Mia : Nous exhortons les camarades du monde entier, mais surtout ceux du monde occidental, où la politique est plus ouverte et où il est possible d’avoir des discussions plus publiques : Nous ne voulons pas que le régime russe gagne ; ce serait un désastre pour l’Ukraine et la Russie. Il y a eu un précédent de levée des sanctions contre les oligarques russes en Europe (par exemple, le chef de la « Alfa Bank », Mikhail Fridman). Nous demandons que les sanctions contre les capitalistes russes soient maintenues et que l’argent soit dirigé vers la résistance ukrainienne, les organisations de la société civile russe et l’aide à la reconstruction de l’Ukraine après la guerre. Nous appelons également à la solidarité internationale avec les prisonniers politiques. Parmi eux se trouvent des forces de gauche, des anarchistes, des antifascistes et des syndicalistes. Nous encourageons les actions directes pour nous aider à collecter des fonds afin d’aider ceux qui ont besoin d’asile politique et ceux qui sont déjà emprisonnés. Les militants poursuivis en justice s’échappent souvent, mais ils finissent par fuir vers des pays comme le Kazakhstan et d’autres pays sous influence russe, où ils sont détenus et risquent d’être expulsés vers la Russie. Dans le même temps, le régime des visas est très restrictif et les procédures sont très longues. Les frontières terrestres avec les pays de l’UE sont effectivement fermées et la procédure simplifiée d’obtention de visas a été annulée. Il est nécessaire de soutenir les demandeurs d’asile politique, ceux qui refusent d’être envoyés à la guerre et qui s’échappent. Il faut exiger de la Commission européenne et du Parlement européen qu’ils adoptent une approche unifiée pour fournir une protection internationale aux citoyens russes qui risquent d’être persécutés.

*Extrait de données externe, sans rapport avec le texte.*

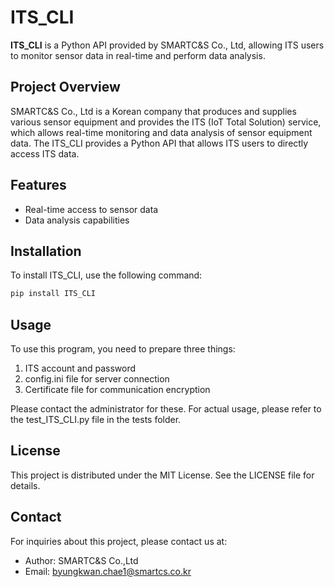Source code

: # ITS_CLI

**ITS_CLI** is a Python API provided by SMARTC&S Co., Ltd, allowing ITS users to monitor sensor data in real-time and perform data analysis.

## Project Overview

SMARTC&S Co., Ltd is a Korean company that produces and supplies various sensor equipment and provides the ITS (IoT Total Solution) service, which allows real-time monitoring and data analysis of sensor equipment data. The ITS_CLI provides a Python API that allows ITS users to directly access ITS data.

## Features

- Real-time access to sensor data
- Data analysis capabilities

## Installation

To install ITS_CLI, use the following command:

```bash
pip install ITS_CLI
```

## Usage
To use this program, you need to prepare three things:
1) ITS account and password
2) config.ini file for server connection
3) Certificate file for communication encryption

Please contact the administrator for these.
For actual usage, please refer to the test_ITS_CLI.py file in the tests folder.

## License
This project is distributed under the MIT License. See the LICENSE file for details.

## Contact
For inquiries about this project, please contact us at:

- Author: SMARTC&S Co.,Ltd
- Email: byungkwan.chae1@smartcs.co.kr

Comment avez-vous perçu la réunion du Comité international ?

Vasylyna : Il était très important de venir écouter les arguments des différentes organisations. Il y a certainement des contributions avec lesquelles mon organisation n’est pas d’accord. Mais je souhaite également discuter au sein du RS de la manière de développer nos politiques et nos idées sur la base de certains des éléments que j’ai entendus.

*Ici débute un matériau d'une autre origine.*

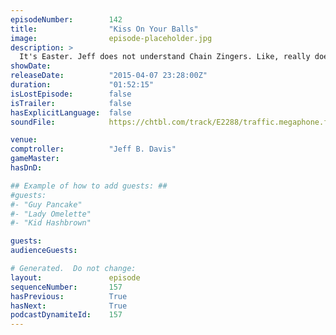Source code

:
 ```yaml
---
episodeNumber:        142
title:                "Kiss On Your Balls"
image:                episode-placeholder.jpg
description: >
  It's Easter. Jeff does not understand Chain Zingers. Like, really doesn't get it. Curtis Armstrong returns for Shadowrun and there is a lot of testicle play. Watch the video at Harmontown.com!
showDate:             
releaseDate:          "2015-04-07 23:28:00Z"
duration:             "01:52:15"
isLostEpisode:        false
isTrailer:            false
hasExplicitLanguage:  false
soundFile:            https://chtbl.com/track/E2288/traffic.megaphone.fm/STA2645892210.mp3?updated=1562018428

venue:                
comptroller:          "Jeff B. Davis"
gameMaster:           
hasDnD:               

## Example of how to add guests: ##
#guests:
#- "Guy Pancake"
#- "Lady Omelette"
#- "Kid Hashbrown"

guests:
audienceGuests:

# Generated.  Do not change:
layout:               episode
sequenceNumber:       157
hasPrevious:          True
hasNext:              True
podcastDynamiteId:    157
---
```


<!-- The episode description will be rendered here -->
<!-- Add your content below here -->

Mia : Il y a eu des points positifs, mais aussi des points négatifs. Sur le plan positif, tout le monde est ouvert à d’autres positions et veut en savoir plus sur les positions du RSM et sur ce qui se qui se passe en Russie. Mais ma critique est que nous ne faisons qu’échanger des opinions politiques ; la gauche passe tellement de temps à se disputer sur des concepts tels que la question de savoir si quelque chose est impérialiste ou non. Mais où est la solidarité pratique ? Nous devons faire davantage pour partager ce que nous faisons sur le terrain. Nous ne pouvons pas nous contenter de positions idéologiques.